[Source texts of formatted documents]
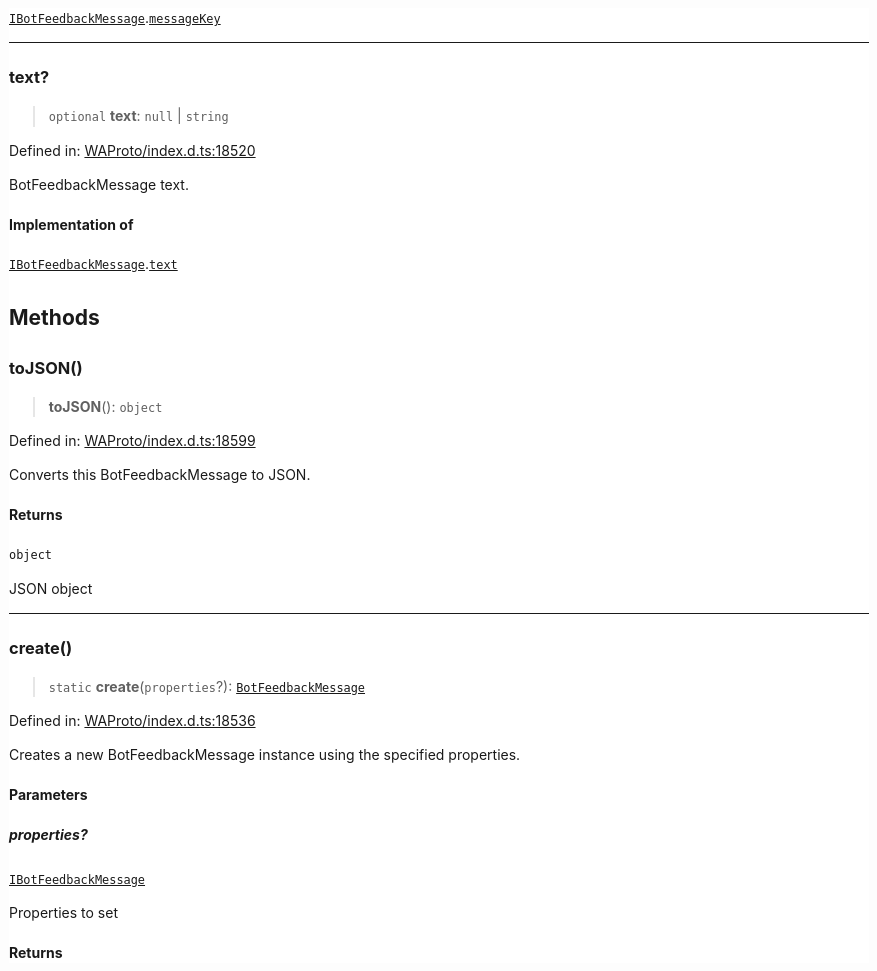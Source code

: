 [`IBotFeedbackMessage`](../interfaces/IBotFeedbackMessage.md).[`messageKey`](../interfaces/IBotFeedbackMessage.md#messagekey)

***

### text?

> `optional` **text**: `null` \| `string`

Defined in: [WAProto/index.d.ts:18520](https://github.com/Fokusdotid/Baileys/blob/eb819228f591f9a29a091aefc3a8c91a38d77089/WAProto/index.d.ts#L18520)

BotFeedbackMessage text.

#### Implementation of

[`IBotFeedbackMessage`](../interfaces/IBotFeedbackMessage.md).[`text`](../interfaces/IBotFeedbackMessage.md#text)

## Methods

### toJSON()

> **toJSON**(): `object`

Defined in: [WAProto/index.d.ts:18599](https://github.com/Fokusdotid/Baileys/blob/eb819228f591f9a29a091aefc3a8c91a38d77089/WAProto/index.d.ts#L18599)

Converts this BotFeedbackMessage to JSON.

#### Returns

`object`

JSON object

***

### create()

> `static` **create**(`properties`?): [`BotFeedbackMessage`](BotFeedbackMessage.md)

Defined in: [WAProto/index.d.ts:18536](https://github.com/Fokusdotid/Baileys/blob/eb819228f591f9a29a091aefc3a8c91a38d77089/WAProto/index.d.ts#L18536)

Creates a new BotFeedbackMessage instance using the specified properties.

#### Parameters

##### properties?

[`IBotFeedbackMessage`](../interfaces/IBotFeedbackMessage.md)

Properties to set

#### Returns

TASK: Every entry must be written out exactly, with all pictures left out.

OUTPUT OF THE EXERCISE:
Source code

: [`IBotFeedbackMessage`](../interfaces/IBotFeedbackMessage.md).[`messageKey`](../interfaces/IBotFeedbackMessage.md#messagekey)

***

### text?

> `optional` **text**: `null` \| `string`

Defined in: [WAProto/index.d.ts:18520](https://github.com/Fokusdotid/Baileys/blob/eb819228f591f9a29a091aefc3a8c91a38d77089/WAProto/index.d.ts#L18520)

BotFeedbackMessage text.

#### Implementation of

[`IBotFeedbackMessage`](../interfaces/IBotFeedbackMessage.md).[`text`](../interfaces/IBotFeedbackMessage.md#text)

## Methods

### toJSON()

> **toJSON**(): `object`

Defined in: [WAProto/index.d.ts:18599](https://github.com/Fokusdotid/Baileys/blob/eb819228f591f9a29a091aefc3a8c91a38d77089/WAProto/index.d.ts#L18599)

Converts this BotFeedbackMessage to JSON.

#### Returns

`object`

JSON object

***

### create()

> `static` **create**(`properties`?): [`BotFeedbackMessage`](BotFeedbackMessage.md)

Defined in: [WAProto/index.d.ts:18536](https://github.com/Fokusdotid/Baileys/blob/eb819228f591f9a29a091aefc3a8c91a38d77089/WAProto/index.d.ts#L18536)

Creates a new BotFeedbackMessage instance using the specified properties.

#### Parameters

##### properties?

[`IBotFeedbackMessage`](../interfaces/IBotFeedbackMessage.md)

Properties to set

#### Returns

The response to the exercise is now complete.